**Assignment**
Go through the material and tally the lines containing the string "内置类型". Give the total alone.

**Extracted information**
-*-
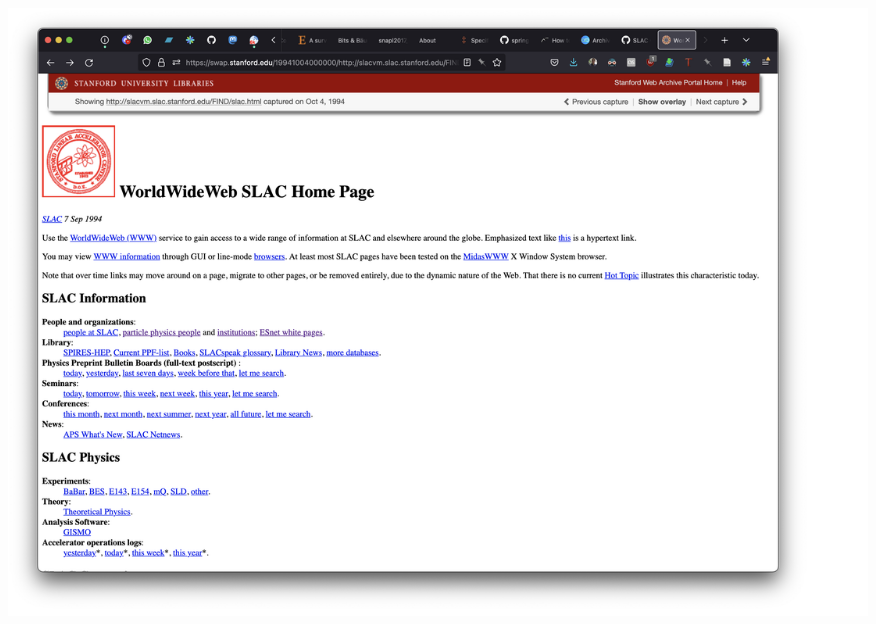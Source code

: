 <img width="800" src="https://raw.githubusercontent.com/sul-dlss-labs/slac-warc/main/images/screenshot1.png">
-*-
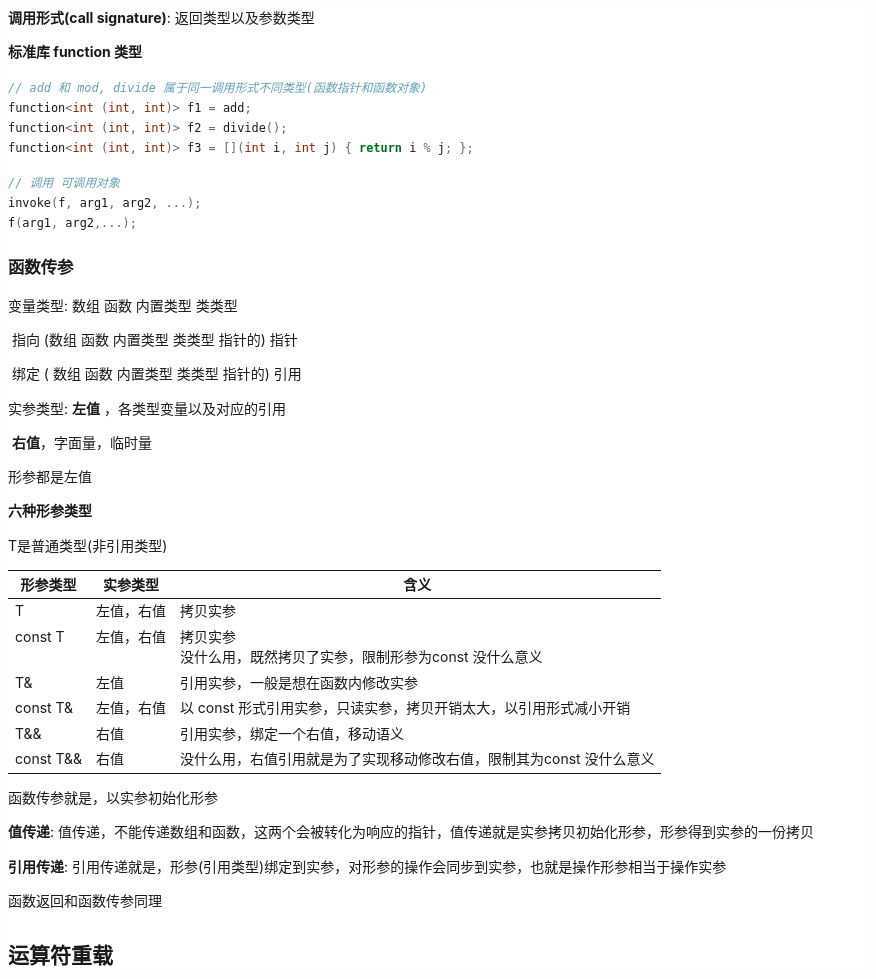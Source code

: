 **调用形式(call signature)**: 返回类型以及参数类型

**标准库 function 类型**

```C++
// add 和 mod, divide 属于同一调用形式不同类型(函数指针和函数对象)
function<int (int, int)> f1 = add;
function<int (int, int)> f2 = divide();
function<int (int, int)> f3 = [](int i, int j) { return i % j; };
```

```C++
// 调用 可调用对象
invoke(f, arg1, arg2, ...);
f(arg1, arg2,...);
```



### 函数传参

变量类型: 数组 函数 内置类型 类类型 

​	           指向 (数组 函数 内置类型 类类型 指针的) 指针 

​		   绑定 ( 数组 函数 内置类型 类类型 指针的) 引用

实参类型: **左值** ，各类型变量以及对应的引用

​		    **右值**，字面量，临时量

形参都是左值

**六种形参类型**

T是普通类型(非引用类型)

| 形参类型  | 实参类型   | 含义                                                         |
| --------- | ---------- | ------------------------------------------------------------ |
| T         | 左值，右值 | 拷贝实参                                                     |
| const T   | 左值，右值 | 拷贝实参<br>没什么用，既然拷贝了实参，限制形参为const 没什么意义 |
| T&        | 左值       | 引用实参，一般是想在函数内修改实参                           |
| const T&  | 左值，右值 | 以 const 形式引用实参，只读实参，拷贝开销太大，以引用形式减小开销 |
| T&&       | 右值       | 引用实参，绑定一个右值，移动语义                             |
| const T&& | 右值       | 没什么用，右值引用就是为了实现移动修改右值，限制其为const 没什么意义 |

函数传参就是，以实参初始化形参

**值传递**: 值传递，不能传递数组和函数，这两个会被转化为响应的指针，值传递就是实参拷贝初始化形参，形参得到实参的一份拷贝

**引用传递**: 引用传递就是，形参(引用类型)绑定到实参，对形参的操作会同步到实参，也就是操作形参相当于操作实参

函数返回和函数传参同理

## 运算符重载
-*-
**Result**
3